Exercise description: When you transcribe the entries below, begin at their first line and stop after the line containing "就在此刻,一股股神念转化成的"; pictures stay out.

Content starts

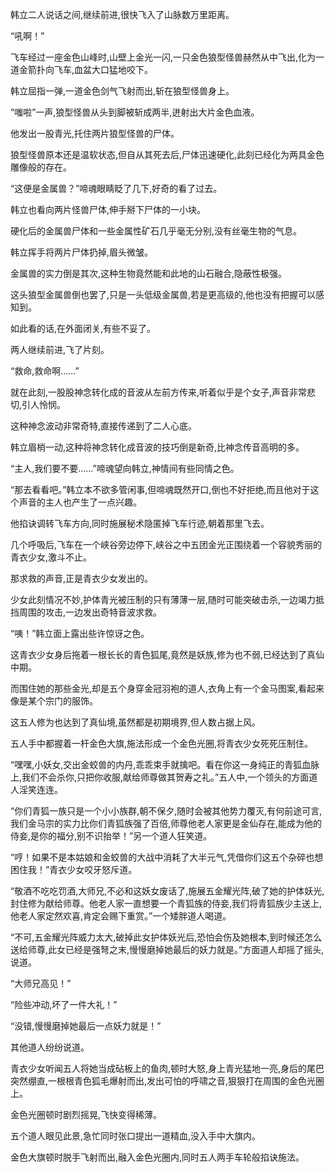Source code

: 
韩立二人说话之间,继续前进,很快飞入了山脉数万里距离。

“吼啊！”

飞车经过一座金色山峰时,山壁上金光一闪,一只金色狼型怪兽赫然从中飞出,化为一道金箭扑向飞车,血盆大口猛地咬下。

韩立屈指一弹,一道金色剑气飞射而出,斩在狼型怪兽身上。

“嗤啦”一声,狼型怪兽从头到脚被斩成两半,迸射出大片金色血液。

他发出一股青光,托住两片狼型怪兽的尸体。

狼型怪兽原本还是温软状态,但自从其死去后,尸体迅速硬化,此刻已经化为两具金色雕像般的存在。

“这便是金属兽？”啼魂眼睛眨了几下,好奇的看了过去。

韩立也看向两片怪兽尸体,伸手掰下尸体的一小块。

硬化后的金属兽尸体和一些金属性矿石几乎毫无分别,没有丝毫生物的气息。

韩立挥手将两片尸体扔掉,眉头微皱。

金属兽的实力倒是其次,这种生物竟然能和此地的山石融合,隐蔽性极强。

这头狼型金属兽倒也罢了,只是一头低级金属兽,若是更高级的,他也没有把握可以感知到。

如此看的话,在外面闭关,有些不妥了。

两人继续前进,飞了片刻。

“救命,救命啊……”

就在此刻,一股股神念转化成的音波从左前方传来,听着似乎是个女子,声音非常悲切,引人怜悯。

这种神念波动非常奇特,直接传递到了二人心底。

韩立眉梢一动,这种将神念转化成音波的技巧倒是新奇,比神念传音高明的多。

“主人,我们要不要……”啼魂望向韩立,神情间有些同情之色。

“那去看看吧。”韩立本不欲多管闲事,但啼魂既然开口,倒也不好拒绝,而且他对于这个声音的主人也产生了一点兴趣。

他掐诀调转飞车方向,同时施展秘术隐匿掉飞车行迹,朝着那里飞去。

几个呼吸后,飞车在一个峡谷旁边停下,峡谷之中五团金光正围绕着一个容貌秀丽的青衣少女,激斗不止。

那求救的声音,正是青衣少女发出的。

少女此刻情况不妙,护体青光被压制的只有薄薄一层,随时可能突破击杀,一边竭力抵挡周围的攻击,一边发出奇特音波求救。

“咦！”韩立面上露出些许惊讶之色。

这青衣少女身后拖着一根长长的青色狐尾,竟然是妖族,修为也不弱,已经达到了真仙中期。

而围住她的那些金光,却是五个身穿金冠羽袍的道人,衣角上有一个金马图案,看起来像是某个宗门的服饰。

这五人修为也达到了真仙境,虽然都是初期境界,但人数占据上风。

五人手中都握着一杆金色大旗,施法形成一个金色光圈,将青衣少女死死压制住。

“嘿嘿,小妖女,交出金蛟兽的内丹,乖乖束手就擒吧。看在你这一身纯正的青狐血脉上,我们不会杀你,只把你收服,献给师尊做其贺寿之礼。”五人中,一个领头的方面道人淫笑连连。

“你们青狐一族只是一个小小族群,朝不保夕,随时会被其他势力覆灭,有何前途可言,我们金马宗的实力比你们青狐族强了百倍,师尊他老人家更是金仙存在,能成为他的侍妾,是你的福分,别不识抬举！”另一个道人狂笑道。

“哼！如果不是本姑娘和金蛟兽的大战中消耗了大半元气,凭借你们这五个杂碎也想困住我！”青衣少女咬牙怒斥道。

“敬酒不吃吃罚酒,大师兄,不必和这妖女废话了,施展五金耀光阵,破了她的护体妖光,封住修为献给师尊。他老人家一直想要一个青狐族的侍妾,我们将青狐族少主送上,他老人家定然欢喜,肯定会赐下重赏。”一个矮胖道人喝道。

“不可,五金耀光阵威力太大,破掉此女护体妖光后,恐怕会伤及她根本,到时候还怎么送给师尊,此女已经是强弩之末,慢慢磨掉她最后的妖力就是。”方面道人却摇了摇头,说道。

“大师兄高见！”

“险些冲动,坏了一件大礼！”

“没错,慢慢磨掉她最后一点妖力就是！”

其他道人纷纷说道。

青衣少女听闻五人将她当成砧板上的鱼肉,顿时大怒,身上青光猛地一亮,身后的尾巴突然绷直,一根根青色狐毛爆射而出,发出可怕的呼啸之音,狠狠打在周围的金色光圈上。

金色光圈顿时剧烈摇晃,飞快变得稀薄。

五个道人眼见此景,急忙同时张口提出一道精血,没入手中大旗内。

金色大旗顿时脱手飞射而出,融入金色光圈内,同时五人两手车轮般掐诀施法。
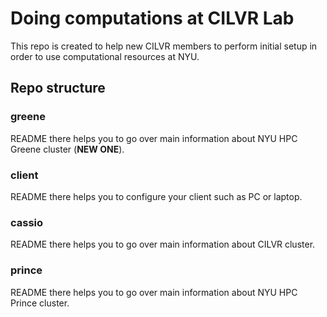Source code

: # Doing computations at CILVR Lab

This repo is created to help new CILVR members to perform initial setup in order
to use computational resources at NYU.

## Repo structure

### greene

README there helps you to go over main information about NYU HPC Greene cluster (**NEW ONE**).

### client

README there helps you to configure your client such as PC or laptop.

### cassio

README there helps you to go over main information about CILVR cluster.

### prince

README there helps you to go over main information about NYU HPC Prince cluster.
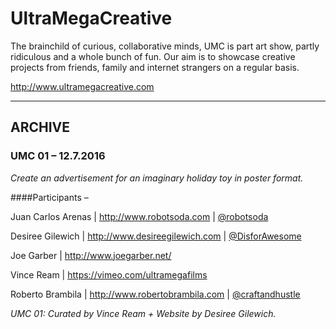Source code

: # UltraMegaCreative

The brainchild of curious, collaborative minds, UMC is part art show, partly ridiculous and a whole bunch of fun. Our aim is to showcase creative projects from friends, family and internet strangers on a regular basis. 

http://www.ultramegacreative.com

---
## ARCHIVE
### UMC 01 – 12.7.2016
*Create an advertisement for an imaginary holiday toy in poster format.*

####Participants –

Juan Carlos Arenas | http://www.robotsoda.com | [@robotsoda](http://www.twitter.com/robotsoda)

Desiree Gilewich  | http://www.desireegilewich.com | [@DisforAwesome](http://www.twitter.com/DisforAwesome)

Joe Garber  | http://www.joegarber.net/ 

Vince Ream  | https://vimeo.com/ultramegafilms

Roberto Brambila  | http://www.robertobrambila.com | [@craftandhustle](http://www.twitter.com/craftandhustle)



*UMC 01: Curated by Vince Ream + Website by Desiree Gilewich.*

Content ends

Task response:
Source code

: 
韩立二人说话之间,继续前进,很快飞入了山脉数万里距离。

“吼啊！”

飞车经过一座金色山峰时,山壁上金光一闪,一只金色狼型怪兽赫然从中飞出,化为一道金箭扑向飞车,血盆大口猛地咬下。

韩立屈指一弹,一道金色剑气飞射而出,斩在狼型怪兽身上。

“嗤啦”一声,狼型怪兽从头到脚被斩成两半,迸射出大片金色血液。

他发出一股青光,托住两片狼型怪兽的尸体。

狼型怪兽原本还是温软状态,但自从其死去后,尸体迅速硬化,此刻已经化为两具金色雕像般的存在。

“这便是金属兽？”啼魂眼睛眨了几下,好奇的看了过去。

韩立也看向两片怪兽尸体,伸手掰下尸体的一小块。

硬化后的金属兽尸体和一些金属性矿石几乎毫无分别,没有丝毫生物的气息。

韩立挥手将两片尸体扔掉,眉头微皱。

金属兽的实力倒是其次,这种生物竟然能和此地的山石融合,隐蔽性极强。

这头狼型金属兽倒也罢了,只是一头低级金属兽,若是更高级的,他也没有把握可以感知到。

如此看的话,在外面闭关,有些不妥了。

两人继续前进,飞了片刻。

“救命,救命啊……”

就在此刻,一股股神念转化成的音波从左前方传来,听着似乎是个女子,声音非常悲切,引人怜悯。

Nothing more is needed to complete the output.